M : Une fois diplômés, nous avons fait un stage au Portugal, tout en prenant vite conscience que pour tout créateur caressant l’espoir de changer le monde de la mode, Londres était the place to be ! Nous passions un temps fou à regarder tous les défilés. Londres, avec des shows comme Fashion East, savait mettre en avant des talents émergents comme Christopher Kane, Louise Gray, Richard Nicoll… Que des jeunes gens, sortant tous de Saint Martins. Londres représentait aussi l’opportunité de développer notre savoir, alors que le Portugal nous avait apporté des connaissances surtout techniques, orientées davantage vers le côté industriel des choses.

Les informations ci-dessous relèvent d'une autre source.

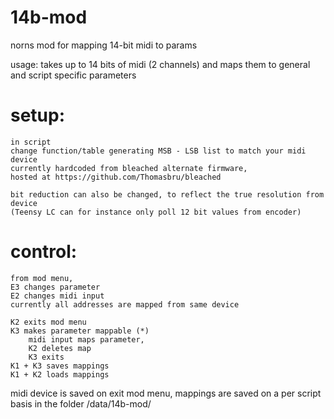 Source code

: # 14b-mod
norns mod for mapping 14-bit midi to params

usage: takes up to 14 bits of midi (2 channels) and maps them to general and script specific parameters

# setup:
	in script
	change function/table generating MSB - LSB list to match your midi device
	currently hardcoded from bleached alternate firmware,
	hosted at https://github.com/Thomasbru/bleached

	bit reduction can also be changed, to reflect the true resolution from device
	(Teensy LC can for instance only poll 12 bit values from encoder)

# control:
	from mod menu,
	E3 changes parameter
	E2 changes midi input
	currently all addresses are mapped from same device

	K2 exits mod menu
	K3 makes parameter mappable (*)
		midi input maps parameter,
		K2 deletes map
		K3 exits
	K1 + K3 saves mappings
	K1 + K2 loads mappings

midi device is saved on exit mod menu, mappings are saved on a per script basis in the folder /data/14b-mod/




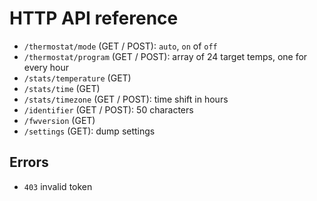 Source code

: # HTTP API reference

- `/thermostat/mode` (GET / POST): `auto`, `on` of `off`
- `/thermostat/program` (GET / POST): array of 24 target temps, one for every hour
- `/stats/temperature` (GET)
- `/stats/time` (GET)
- `/stats/timezone` (GET / POST): time shift in hours
- `/identifier` (GET / POST): 50 characters
- `/fwversion` (GET)
- `/settings` (GET): dump settings

## Errors
- `403` invalid token
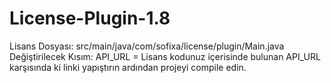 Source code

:# License-Plugin-1.8

Lisans Dosyası: src/main/java/com/sofixa/license/plugin/Main.java
Değiştirilecek Kısım:
API_URL = Lisans kodunuz içerisinde bulunan API_URL karşısında ki linki yapıştırın ardından projeyi compile edin.
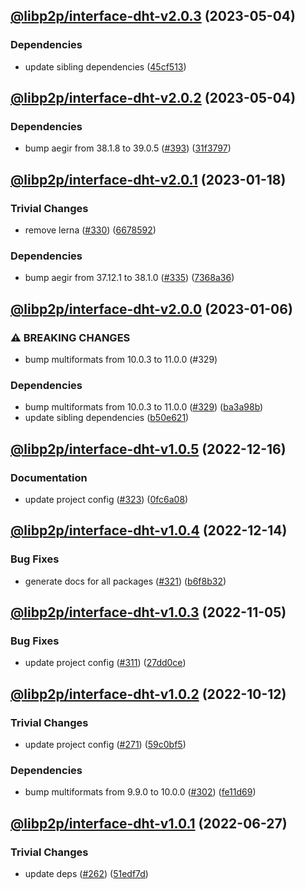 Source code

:## [@libp2p/interface-dht-v2.0.3](https://github.com/libp2p/js-libp2p-interfaces/compare/@libp2p/interface-dht-v2.0.2...@libp2p/interface-dht-v2.0.3) (2023-05-04)


### Dependencies

* update sibling dependencies ([45cf513](https://github.com/libp2p/js-libp2p-interfaces/commit/45cf513090d2a069bb6752ad2e231df65c76df36))

## [@libp2p/interface-dht-v2.0.2](https://github.com/libp2p/js-libp2p-interfaces/compare/@libp2p/interface-dht-v2.0.1...@libp2p/interface-dht-v2.0.2) (2023-05-04)


### Dependencies

* bump aegir from 38.1.8 to 39.0.5 ([#393](https://github.com/libp2p/js-libp2p-interfaces/issues/393)) ([31f3797](https://github.com/libp2p/js-libp2p-interfaces/commit/31f3797b24f7c23f3f16e9db3a230bd5f7cd5175))

## [@libp2p/interface-dht-v2.0.1](https://github.com/libp2p/js-libp2p-interfaces/compare/@libp2p/interface-dht-v2.0.0...@libp2p/interface-dht-v2.0.1) (2023-01-18)


### Trivial Changes

* remove lerna ([#330](https://github.com/libp2p/js-libp2p-interfaces/issues/330)) ([6678592](https://github.com/libp2p/js-libp2p-interfaces/commit/6678592dd0cf601a2671852f9d2a0aff5dee2b18))


### Dependencies

* bump aegir from 37.12.1 to 38.1.0 ([#335](https://github.com/libp2p/js-libp2p-interfaces/issues/335)) ([7368a36](https://github.com/libp2p/js-libp2p-interfaces/commit/7368a363423a08e8fa247dcb76ea13e4cf030d65))

## [@libp2p/interface-dht-v2.0.0](https://github.com/libp2p/js-libp2p-interfaces/compare/@libp2p/interface-dht-v1.0.5...@libp2p/interface-dht-v2.0.0) (2023-01-06)


### ⚠ BREAKING CHANGES

* bump multiformats from 10.0.3 to 11.0.0 (#329)

### Dependencies

* bump multiformats from 10.0.3 to 11.0.0 ([#329](https://github.com/libp2p/js-libp2p-interfaces/issues/329)) ([ba3a98b](https://github.com/libp2p/js-libp2p-interfaces/commit/ba3a98be61e3cf0996fefbd3004e974bb41ad2f0))
* update sibling dependencies ([b50e621](https://github.com/libp2p/js-libp2p-interfaces/commit/b50e621d31a8b32affc3fadb9f97c4883d577f93))

## [@libp2p/interface-dht-v1.0.5](https://github.com/libp2p/js-libp2p-interfaces/compare/@libp2p/interface-dht-v1.0.4...@libp2p/interface-dht-v1.0.5) (2022-12-16)


### Documentation

* update project config ([#323](https://github.com/libp2p/js-libp2p-interfaces/issues/323)) ([0fc6a08](https://github.com/libp2p/js-libp2p-interfaces/commit/0fc6a08e9cdcefe361fe325281a3a2a03759ff59))

## [@libp2p/interface-dht-v1.0.4](https://github.com/libp2p/js-libp2p-interfaces/compare/@libp2p/interface-dht-v1.0.3...@libp2p/interface-dht-v1.0.4) (2022-12-14)


### Bug Fixes

* generate docs for all packages ([#321](https://github.com/libp2p/js-libp2p-interfaces/issues/321)) ([b6f8b32](https://github.com/libp2p/js-libp2p-interfaces/commit/b6f8b32a920c15a28fe021e6050e31aaae89d518))

## [@libp2p/interface-dht-v1.0.3](https://github.com/libp2p/js-libp2p-interfaces/compare/@libp2p/interface-dht-v1.0.2...@libp2p/interface-dht-v1.0.3) (2022-11-05)


### Bug Fixes

* update project config ([#311](https://github.com/libp2p/js-libp2p-interfaces/issues/311)) ([27dd0ce](https://github.com/libp2p/js-libp2p-interfaces/commit/27dd0ce3c249892ac69cbb24ddaf0b9f32385e37))

## [@libp2p/interface-dht-v1.0.2](https://github.com/libp2p/js-libp2p-interfaces/compare/@libp2p/interface-dht-v1.0.1...@libp2p/interface-dht-v1.0.2) (2022-10-12)


### Trivial Changes

* update project config ([#271](https://github.com/libp2p/js-libp2p-interfaces/issues/271)) ([59c0bf5](https://github.com/libp2p/js-libp2p-interfaces/commit/59c0bf5e0b05496fca2e4902632b61bb41fad9e9))


### Dependencies

* bump multiformats from 9.9.0 to 10.0.0 ([#302](https://github.com/libp2p/js-libp2p-interfaces/issues/302)) ([fe11d69](https://github.com/libp2p/js-libp2p-interfaces/commit/fe11d69b6aca3dd6ef6053bec27b534ec9908aa1))

## [@libp2p/interface-dht-v1.0.1](https://github.com/libp2p/js-libp2p-interfaces/compare/@libp2p/interface-dht-v1.0.0...@libp2p/interface-dht-v1.0.1) (2022-06-27)


### Trivial Changes

* update deps ([#262](https://github.com/libp2p/js-libp2p-interfaces/issues/262)) ([51edf7d](https://github.com/libp2p/js-libp2p-interfaces/commit/51edf7d9b3765a6f75c915b1483ea345d0133a41))
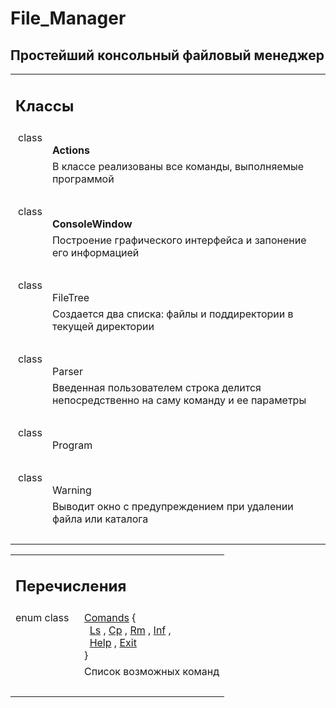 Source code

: # File_Manager

## Простейший консольный файловый менеджер

<table class="memberdecls">
<tr ><td colspan="2"><h2 >
Классы</h2></td></tr>
<tr><td align="right" valign="top">class &#160;</td><td valign="bottom"><b>Actions</b></td></tr>
<tr><td>&#160;</td><td>В классе реализованы все команды, выполняемые программой <br /></td></tr>
<tr class="separator:"><td class="memSeparator" colspan="2">&#160;</td></tr>
<tr class="memitem:"><td class="memItemLeft" align="right" valign="top">class &#160;</td><td class="memItemRight" valign="bottom"><b>ConsoleWindow</b></td></tr>
<tr class="memdesc:"><td class="mdescLeft">&#160;</td><td class="mdescRight">Построение графического интерфейса и запонение его информацией <br /></td></tr>
<tr class="separator:"><td class="memSeparator" colspan="2">&#160;</td></tr>
<tr class="memitem:"><td class="memItemLeft" align="right" valign="top">class &#160;</td><td class="memItemRight" valign="bottom">FileTree</td></tr>
<tr class="memdesc:"><td class="mdescLeft">&#160;</td><td class="mdescRight">Создается два списка: файлы и поддиректории в текущей директории  <br /></td></tr>
<tr class="separator:"><td class="memSeparator" colspan="2">&#160;</td></tr>
<tr class="memitem:"><td class="memItemLeft" align="right" valign="top">class &#160;</td><td class="memItemRight" valign="bottom">Parser</td></tr>
<tr class="memdesc:"><td class="mdescLeft">&#160;</td><td class="mdescRight">Введенная пользователем строка делится непосредственно на саму команду и ее параметры  <br /></td></tr>
<tr class="separator:"><td class="memSeparator" colspan="2">&#160;</td></tr>
<tr class="memitem:"><td class="memItemLeft" align="right" valign="top">class &#160;</td><td class="memItemRight" valign="bottom"> Program </td></tr>
<tr class="separator:"><td class="memSeparator" colspan="2">&#160;</td></tr>
<tr class="memitem:"><td class="memItemLeft" align="right" valign="top">class &#160;</td><td class="memItemRight" valign="bottom">Warning</td></tr>
<tr class="memdesc:"><td class="mdescLeft">&#160;</td><td class="mdescRight">Выводит окно с предупреждением при удалении файла или каталога  <br /></td></tr>
<tr class="separator:"><td class="memSeparator" colspan="2">&#160;</td></tr>
</table>

<table class="memberdecls">
<tr class="heading"><td colspan="2"><h2 class="groupheader"><a name="enum-members"></a>
Перечисления</h2></td></tr>
<tr class="memitem:a401a850e6360924db793c7bcbba48d68"><td class="memItemLeft" align="right" valign="top">enum class &#160;</td><td class="memItemRight" valign="bottom"><a class="el" href="namespace_file___manager.html#a401a850e6360924db793c7bcbba48d68">Comands</a> { <br />
&#160;&#160;<a class="el" href="namespace_file___manager.html#a401a850e6360924db793c7bcbba48d68a6041bd33251a50fa289f785836c4f731">Ls</a>
, <a class="el" href="namespace_file___manager.html#a401a850e6360924db793c7bcbba48d68a4cc09c1eee8b979e9ea1ff822b3fd26c">Cp</a>
, <a class="el" href="namespace_file___manager.html#a401a850e6360924db793c7bcbba48d68ac67f7ba024e306e2e25891ea1826d67a">Rm</a>
, <a class="el" href="namespace_file___manager.html#a401a850e6360924db793c7bcbba48d68a043788ce11dbb8a9d278aa691562740c">Inf</a>
, <br />
&#160;&#160;<a class="el" href="namespace_file___manager.html#a401a850e6360924db793c7bcbba48d68a6a26f548831e6a8c26bfbbd9f6ec61e0">Help</a>
, <a class="el" href="namespace_file___manager.html#a401a850e6360924db793c7bcbba48d68afef46e5063ce3dc78b8ae64fa474241d">Exit</a>
<br />
 }</td></tr>
<tr class="memdesc:a401a850e6360924db793c7bcbba48d68"><td class="mdescLeft">&#160;</td><td class="mdescRight">Список возможных команд  <br /></td></tr>
<tr class="separator:a401a850e6360924db793c7bcbba48d68"><td class="memSeparator" colspan="2">&#160;</td></tr>
</table>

P : Nous avons décroché des stages à Londres. Preen était une de mes grandes références et j’ai été heureux de faire partie de leur équipe pendant un certain temps. Marta a passé six mois chez Vivienne Westwood. En entrant à la Saint Martins, nous ne savions pas vraiment à quoi nous attendre. Le MA là-bas s’est révélé être une expérience très intense. Non seulement elle nous a permis de définir notre identité en tant que stylistes, mais nous avons en plus été approchés par Lulu Kennedy de Fashion East, grâce à notre défilé de fin de cycle.

 

L : Quelle est la dynamique de votre collaboration ?

P : Ce que nous voulions, c’était développer nos forces individuelles autant que possible. A la fin de nos études, nous avons décidé que si nous devions monter notre marque ensemble, il fallait que nos potentiels respectifs soient explorés au maximum.

M : Nous avons certaines divergences, dans nos goûts, nos intérêts. Il nous fallait apprendre à travailler ensemble, apprendre à mêler des visions différentes de la mode et de la culture…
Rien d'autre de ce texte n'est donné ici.